Quando le scuole chiudono gli oratori che sposano opinioni bigotte, privano i loro studenti dell’opportunità di confrontarsi con quelle opinioni. Tali incidenti non chiudono una singola cattiva idea, né proteggono gli studenti dalla dura realtà di un mondo spesso ingiusto. Mettere a tacere un bigotto non porta a nulla se non a trasformarlo in un martire del principio della libera espressione. L’approccio migliore, e quello più coerente con la nostra tradizione costituzionale, è quello di rispondere alle idee che odiamo con gli ideali che abbiamo a cuore.

Q: Perché l’ACLU usa le sue risorse per difendere i diritti di libertà di parola di suprematisti bianchi, misogini, omofobi, transfobici, e altri bigotti?

A: I diritti di libertà di parola sono indivisibili.
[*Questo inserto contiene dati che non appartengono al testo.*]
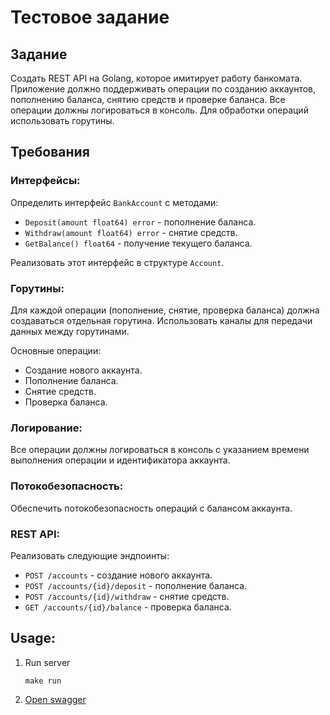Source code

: # Тестовое задание

## Задание

Создать REST API на Golang, которое имитирует работу банкомата. Приложение должно поддерживать операции по созданию аккаунтов, пополнению баланса, снятию средств и проверке баланса. Все операции должны логироваться в консоль. Для обработки операций использовать горутины.


## Требования

### Интерфейсы:

Определить интерфейс `BankAccount` с методами:
- `Deposit(amount float64) error` - пополнение баланса.
- `Withdraw(amount float64) error` - снятие средств.
- `GetBalance() float64` - получение текущего баланса.

Реализовать этот интерфейс в структуре `Account`.


### Горутины:

Для каждой операции (пополнение, снятие, проверка баланса) должна создаваться отдельная горутина.
Использовать каналы для передачи данных между горутинами.

Основные операции:
- Создание нового аккаунта.
- Пополнение баланса.
- Снятие средств.
- Проверка баланса.


### Логирование:

Все операции должны логироваться в консоль с указанием времени выполнения операции и идентификатора аккаунта.


### Потокобезопасность:

Обеспечить потокобезопасность операций с балансом аккаунта.

### REST API:

Реализовать следующие эндпоинты:
- `POST /accounts` - создание нового аккаунта.
- `POST /accounts/{id}/deposit` - пополнение баланса.
- `POST /accounts/{id}/withdraw` - снятие средств.
- `GET /accounts/{id}/balance` - проверка баланса.

## Usage:

1. Run server
    ```shell
    make run
    ```
2. [Open swagger](http://localhost:8080/swagger/)
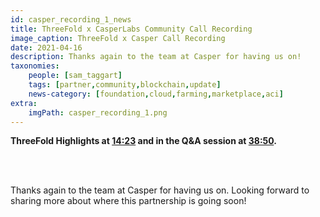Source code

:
 ```yaml
---
id: casper_recording_1_news
title: ThreeFold x CasperLabs Community Call Recording
image_caption: ThreeFold x Casper Call Recording
date: 2021-04-16
description: Thanks again to the team at Casper for having us on!
taxonomies:
    people: [sam_taggart]
    tags: [partner,community,blockchain,update]
    news-category: [foundation,cloud,farming,marketplace,aci]
extra:
    imgPath: casper_recording_1.png
---
```


**ThreeFold Highlights at [14:23](https://youtu.be/WYrARTeY3cY?t=863) and in the Q&A session at [38:50](https://youtu.be/WYrARTeY3cY?t=2330).**

<br/>
<br/>

Thanks again to the team at Casper for having us on. Looking forward to sharing more about where this partnership is going soon!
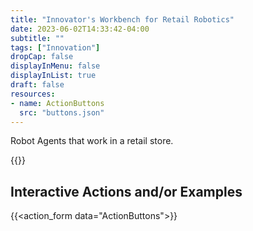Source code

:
 ```yaml
---
title: "Innovator's Workbench for Retail Robotics"
date: 2023-06-02T14:33:42-04:00
subtitle: ""
tags: ["Innovation"]
dropCap: false
displayInMenu: false
displayInList: true
draft: false
resources:
- name: ActionButtons
  src: "buttons.json"
---
```


Robot Agents that work in a retail store.

<param class="hidde-after-preview">
{{<action_form data="ActionButtons">}}

<!--more-->


Interactive Actions and/or Examples
---

{{<action_form data="ActionButtons">}}

</br>
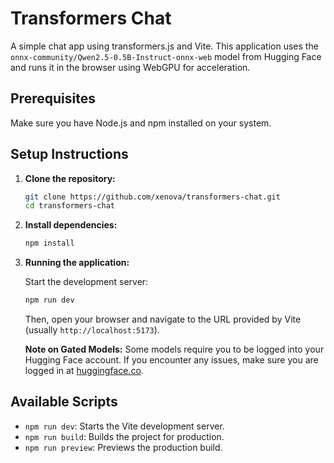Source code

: # Transformers Chat

A simple chat app using transformers.js and Vite. This application uses the `onnx-community/Qwen2.5-0.5B-Instruct-onnx-web` model from Hugging Face and runs it in the browser using WebGPU for acceleration.

## Prerequisites

Make sure you have Node.js and npm installed on your system.

## Setup Instructions

1. **Clone the repository:**

    ```bash
    git clone https://github.com/xenova/transformers-chat.git
    cd transformers-chat
    ```

2. **Install dependencies:**

    ```bash
    npm install
    ```

3. **Running the application:**

    Start the development server:

    ```bash
    npm run dev
    ```

    Then, open your browser and navigate to the URL provided by Vite (usually `http://localhost:5173`).

    **Note on Gated Models:**
    Some models require you to be logged into your Hugging Face account. If you encounter any issues, make sure you are logged in at [huggingface.co](https://huggingface.co).

## Available Scripts

* `npm run dev`: Starts the Vite development server.
* `npm run build`: Builds the project for production.
* `npm run preview`: Previews the production build.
Limitare la parola di un gruppo o di un individuo mette in pericolo i diritti di tutti perché le stesse leggi o regolamenti usati per far tacere i bigotti possono essere usati per far tacere voi. Al contrario, le leggi che difendono la libertà di parola dei bigotti possono essere usate per difendere i lavoratori dei diritti civili, i manifestanti contro la guerra, gli attivisti LGBT e altri che lottano per la giustizia. Per esempio, nel caso Terminiello contro la città di Chicago del 1949, l’ACLU difese con successo un ex prete cattolico che aveva pronunciato un discorso razzista e antisemita. Il precedente stabilito in quel caso divenne la base per la difesa da parte dell’ACLU dei manifestanti per i diritti civili negli anni ’60 e ’70.

Q: Come propone l’ACLU di assicurare le pari opportunità nell’istruzione?

A: Le università sono obbligate a creare un ambiente che promuova la tolleranza e il rispetto reciproco tra i membri della comunità del campus, un ambiente in cui tutti gli studenti possano esercitare il loro diritto a partecipare in modo significativo alla vita del campus senza essere soggetti a discriminazione. Per promuovere questi valori, gli amministratori del campus dovrebbero:

  • dichiarare forte e chiaro contro le espressioni di discorso razzista, sessista, omofobico e transfobico, così come altri casi di discriminazione contro individui o gruppi emarginati;
  • reagire prontamente e fermamente per contrastare atti di molestia discriminatoria, intimidazione o invasione della privacy;
  • creare forum e workshop per aumentare la consapevolezza e promuovere il dialogo su questioni di razza, sesso, orientamento sessuale e identità di genere;
  • intensificare i loro sforzi per assicurare un’ampia diversità tra il corpo studentesco, tra i docenti e all’interno dell’amministrazione del college;
  • difendere vigorosamente l’uguale diritto di tutti gli oratori e di tutte le idee ad essere ascoltate, e promuovere un clima di dialogo e dibattito robusto e disinibito aperto a tutte le opinioni, non importa quanto controverse.